In this case study, the knowledge buried in the textual data was extracted for identification of drugs with potential of causing ALF by applying topic modeling to the LiverTox database. The knowledge further guided identification of drugs with the similar potential and most of them could be verified and confirmed. This study highlights the utility of topic modeling to leverage information within textual drug safety databases, which provides new opportunities in the big data era to assess drug safety.

Background

In recent years, numerous drug safety databases have been made publicly available, e.g., LiverTox http://livertox.nlm.nih.gov/[1], SIDER http://sideeffects.embl.de/[2], TOXNET http://toxnet.nlm.nih.gov/, the US Food and Drug Administration (FDA) Adverse Event Reporting System (FAERS), and PubMed http://www.ncbi.nlm.nih.gov/pubmed. These databases contribute significantly to the research community, facilitating the enhanced understanding of drug safety issues [3]. Mining large-scale drug safety data is a promising venue for drug regulation [4]. Some databases integrated the safety data from various sources with free text format, for which text mining would be effective to leverage the textual information to gain knowledge of drug safety, and thus address critical safety issues that are difficult to be approached by using other databases.

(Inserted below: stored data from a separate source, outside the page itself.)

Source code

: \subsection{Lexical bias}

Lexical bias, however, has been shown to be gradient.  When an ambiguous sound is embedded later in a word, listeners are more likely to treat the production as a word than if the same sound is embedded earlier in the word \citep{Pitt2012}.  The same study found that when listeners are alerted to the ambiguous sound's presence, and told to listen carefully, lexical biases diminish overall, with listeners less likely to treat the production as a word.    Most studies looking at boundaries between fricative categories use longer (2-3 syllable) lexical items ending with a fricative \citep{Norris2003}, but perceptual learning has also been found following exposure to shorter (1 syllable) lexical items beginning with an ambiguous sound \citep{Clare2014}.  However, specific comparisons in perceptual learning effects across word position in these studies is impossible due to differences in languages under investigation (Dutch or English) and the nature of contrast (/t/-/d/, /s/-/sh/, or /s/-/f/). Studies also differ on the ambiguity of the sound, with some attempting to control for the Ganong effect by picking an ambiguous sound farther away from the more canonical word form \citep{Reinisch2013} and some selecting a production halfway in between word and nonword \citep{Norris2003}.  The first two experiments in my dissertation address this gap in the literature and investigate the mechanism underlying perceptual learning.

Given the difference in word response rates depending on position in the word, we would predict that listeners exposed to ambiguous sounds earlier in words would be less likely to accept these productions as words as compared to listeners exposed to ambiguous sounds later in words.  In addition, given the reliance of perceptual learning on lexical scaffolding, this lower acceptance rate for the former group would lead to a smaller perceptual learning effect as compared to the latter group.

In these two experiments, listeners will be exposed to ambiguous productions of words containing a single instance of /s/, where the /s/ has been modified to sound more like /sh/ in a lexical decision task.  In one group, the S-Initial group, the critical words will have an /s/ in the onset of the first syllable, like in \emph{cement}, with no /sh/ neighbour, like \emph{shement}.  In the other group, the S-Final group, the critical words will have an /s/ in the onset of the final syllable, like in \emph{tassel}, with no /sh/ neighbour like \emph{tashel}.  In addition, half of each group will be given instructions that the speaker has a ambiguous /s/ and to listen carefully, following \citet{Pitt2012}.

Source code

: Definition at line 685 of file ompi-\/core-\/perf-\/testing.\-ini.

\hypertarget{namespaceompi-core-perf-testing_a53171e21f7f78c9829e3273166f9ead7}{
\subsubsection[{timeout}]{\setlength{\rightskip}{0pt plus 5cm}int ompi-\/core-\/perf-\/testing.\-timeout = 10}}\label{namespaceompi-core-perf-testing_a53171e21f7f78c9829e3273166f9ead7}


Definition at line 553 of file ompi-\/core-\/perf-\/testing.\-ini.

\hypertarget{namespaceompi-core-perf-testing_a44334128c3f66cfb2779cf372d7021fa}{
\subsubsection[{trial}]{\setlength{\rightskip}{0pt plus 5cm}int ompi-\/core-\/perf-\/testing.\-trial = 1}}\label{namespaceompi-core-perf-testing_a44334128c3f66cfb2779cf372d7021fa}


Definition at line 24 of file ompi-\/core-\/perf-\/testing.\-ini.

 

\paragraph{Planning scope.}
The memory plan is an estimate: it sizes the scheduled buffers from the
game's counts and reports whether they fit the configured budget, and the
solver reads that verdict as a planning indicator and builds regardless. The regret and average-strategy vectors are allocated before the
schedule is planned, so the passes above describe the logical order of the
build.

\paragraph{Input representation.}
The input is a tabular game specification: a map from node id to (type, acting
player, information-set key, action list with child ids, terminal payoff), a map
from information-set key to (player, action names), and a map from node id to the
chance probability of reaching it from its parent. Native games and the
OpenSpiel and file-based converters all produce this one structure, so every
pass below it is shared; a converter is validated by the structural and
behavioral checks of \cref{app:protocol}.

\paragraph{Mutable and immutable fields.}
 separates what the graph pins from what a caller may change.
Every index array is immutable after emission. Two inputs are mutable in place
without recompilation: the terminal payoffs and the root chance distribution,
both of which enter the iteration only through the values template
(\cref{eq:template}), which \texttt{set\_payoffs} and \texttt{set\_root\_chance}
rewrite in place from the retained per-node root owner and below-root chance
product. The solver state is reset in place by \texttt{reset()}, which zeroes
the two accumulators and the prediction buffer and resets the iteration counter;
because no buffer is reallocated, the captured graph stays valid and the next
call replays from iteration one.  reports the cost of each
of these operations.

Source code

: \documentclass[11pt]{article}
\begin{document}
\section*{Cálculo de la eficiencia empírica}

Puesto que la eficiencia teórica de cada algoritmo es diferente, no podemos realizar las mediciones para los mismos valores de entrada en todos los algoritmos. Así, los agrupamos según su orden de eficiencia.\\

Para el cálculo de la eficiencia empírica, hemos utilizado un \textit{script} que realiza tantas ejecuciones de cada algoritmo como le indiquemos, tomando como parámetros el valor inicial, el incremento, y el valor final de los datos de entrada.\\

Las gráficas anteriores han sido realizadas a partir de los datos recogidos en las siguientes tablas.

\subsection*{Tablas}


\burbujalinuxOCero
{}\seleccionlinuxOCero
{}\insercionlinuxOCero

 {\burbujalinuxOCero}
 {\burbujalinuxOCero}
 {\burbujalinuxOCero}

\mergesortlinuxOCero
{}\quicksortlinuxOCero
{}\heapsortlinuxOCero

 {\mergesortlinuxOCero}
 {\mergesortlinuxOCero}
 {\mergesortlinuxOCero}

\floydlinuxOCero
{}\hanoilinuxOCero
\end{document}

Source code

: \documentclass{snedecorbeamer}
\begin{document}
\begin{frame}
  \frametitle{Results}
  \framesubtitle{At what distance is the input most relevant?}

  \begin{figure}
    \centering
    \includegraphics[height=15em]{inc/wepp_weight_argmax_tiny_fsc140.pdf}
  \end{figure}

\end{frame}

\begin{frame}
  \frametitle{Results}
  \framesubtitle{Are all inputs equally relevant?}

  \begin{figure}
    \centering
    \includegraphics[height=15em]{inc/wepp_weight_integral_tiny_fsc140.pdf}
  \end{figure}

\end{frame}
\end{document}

Topic modeling is a widely used text mining approach for analysis of large volumes of unlabeled documents in order to discover hidden textual patterns [5]. Previous studies in our group demonstrated that topic modeling could be effectively used for the analysis of adverse events for drug safety assessment from the FDA-approved drug labels [6], and for the identification of opportunities for drug repositioning [7]. The National Institutes of Health (NIH) LiverTox database provides comprehensive clinical information for drug-induced liver injury (DILI) which is summarized with a free-text format in several sections.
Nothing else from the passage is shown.